On October 17, the ACLU Voting Rights Office filed a notice of appeal of the New Mexico Libertarian Party ballot access case, to the 10th circuit. The issue is whether New Mexico can require new parties to submit multiple petitions for itself and each of its nominees. New Mexico requires one petition to qualify the party itself, lets it nominate by convention, but then requires all the nominees chosen by that convention to file still more petitions. The US District Court had upheld the law on September 18.
On October 17, the Illinois State Board of Elections asked the 7th circuit to rehear Lee v Keith. This is the case in which the 7th circuit had ruled the Illinois ballot access law for independent candidates for the legislature to be too harsh. The law requires a petition signed by 10% of the last vote cast, due in December of the year before the election. No independent candidate for the legislature has qualified in Illinois since 1980. The 7th circuit original decision was 3-0, so the state’s chances of getting a rehearing are low.
Oklahoma activists for easier ballot access are working hard to persuade the 2007 session of the legislature to give some relief. Already 30 incumbent Oklahoma legislators who are likely to be in the legislature next year have pledged to support an easing of ballot access requirements for new parties. Sponsors in each house of the legislature have stepped forward.
In November 2004, Oklahoma voters were the only voters in the nation who could not vote for president, unless they voted for George Bush or John Kerry.
On October 16, the Missouri Supreme Court ruled 6-1 that a new law, requiring voters to show government-issued photo ID to vote at the polls, violates the Missouri Constitution. The case is Weinschenk v State, SC88039. The court pointed out that although state ID cards are free, they require a birth certificate, and birth certificates cost $15. Furthermore, it takes 6 to 8 weeks to get a birth certificate.
The case depends on the Missouri Constitution’s provision that “all elections shall be free and open; and no power, civil or military, shall at any time interfere to prevent the free exercise of the right of suffrage.” The Court said that gives more voting rights protection than the U.S. Constitution does.

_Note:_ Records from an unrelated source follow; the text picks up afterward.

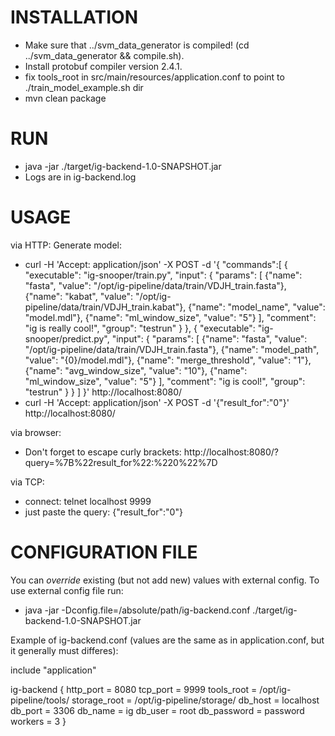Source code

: INSTALLATION
============
* Make sure that ../svm_data_generator is compiled! (cd ../svm_data_generator && compile.sh).
* Install protobuf compiler version 2.4.1.
* fix tools_root in src/main/resources/application.conf to point to ./train_model_example.sh dir
* mvn clean package

RUN
===
* java -jar ./target/ig-backend-1.0-SNAPSHOT.jar
* Logs are in ig-backend.log

USAGE
=====
via HTTP:
Generate model:
* curl -H 'Accept: application/json' -X POST -d '{
                                                  "commands":[
                                                    {
                                                      "executable": "ig-snooper/train.py",
                                                      "input": {
                                                          "params": [
                                                            {"name": "fasta", "value": "/opt/ig-pipeline/data/train/VDJH_train.fasta"},
                                                            {"name": "kabat", "value": "/opt/ig-pipeline/data/train/VDJH_train.kabat"},
                                                            {"name": "model_name", "value": "model.mdl"},
                                                            {"name": "ml_window_size", "value": "5"}
                                                          ],
                                                          "comment": "ig is really cool!",
                                                          "group": "testrun"
                                                      }
                                                    },
                                                    {
                                                       "executable": "ig-snooper/predict.py",
                                                       "input": {
                                                           "params": [
                                                             {"name": "fasta", "value": "/opt/ig-pipeline/data/train/VDJH_train.fasta"},
                                                             {"name": "model_path", "value": "{0}/model.mdl"},
                                                             {"name": "merge_threshold", "value": "1"},
                                                             {"name": "avg_window_size", "value": "10"},
                                                             {"name": "ml_window_size", "value": "5"}
                                                           ],
                                                           "comment": "ig is cool!",
                                                           "group": "testrun"
                                                       }
                                                     }
                                                  ]
                                                 }' http://localhost:8080/
* curl -H 'Accept: application/json' -X POST -d '{"result_for":"0"}' http://localhost:8080/

via browser:
* Don't forget to escape curly brackets: http://localhost:8080/?query=%7B%22result_for%22:%220%22%7D

via TCP:
* connect: telnet localhost 9999
* just paste the query: {"result_for":"0"}

CONFIGURATION FILE
==================
You can _override_ existing (but not add new) values with external config. To use external config file run:
* java -jar -Dconfig.file=/absolute/path/ig-backend.conf  ./target/ig-backend-1.0-SNAPSHOT.jar

Example of ig-backend.conf (values are the same as in application.conf, but it generally must differes):

include "application"

ig-backend {
    http_port = 8080
    tcp_port = 9999
    tools_root = /opt/ig-pipeline/tools/
    storage_root = /opt/ig-pipeline/storage/
    db_host = localhost
    db_port = 3306
    db_name = ig
    db_user = root
    db_password = password
    workers = 3
}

Ballot access cases now pending in state court in New Hampshire, Oklahoma and North Carolina, also depend on similar state constitutional provisions. The Missouri decision on Photo-ID will be somewhat useful to the pending ballot access cases in the state courts of these other states. Any time any state’s State Supreme Court says that its own Constitution gives more protection for voting rights than the U.S. Constitution does, that strengthens the principle in other states with similar language in their state’s constitution. The Oklahoma ballot access case has already lost in lower state court, because the lower state court didn’t seem to think that Oklahoma’s similar State Constitutional provision gives any more protection for voting rights than the U.S. Constitution.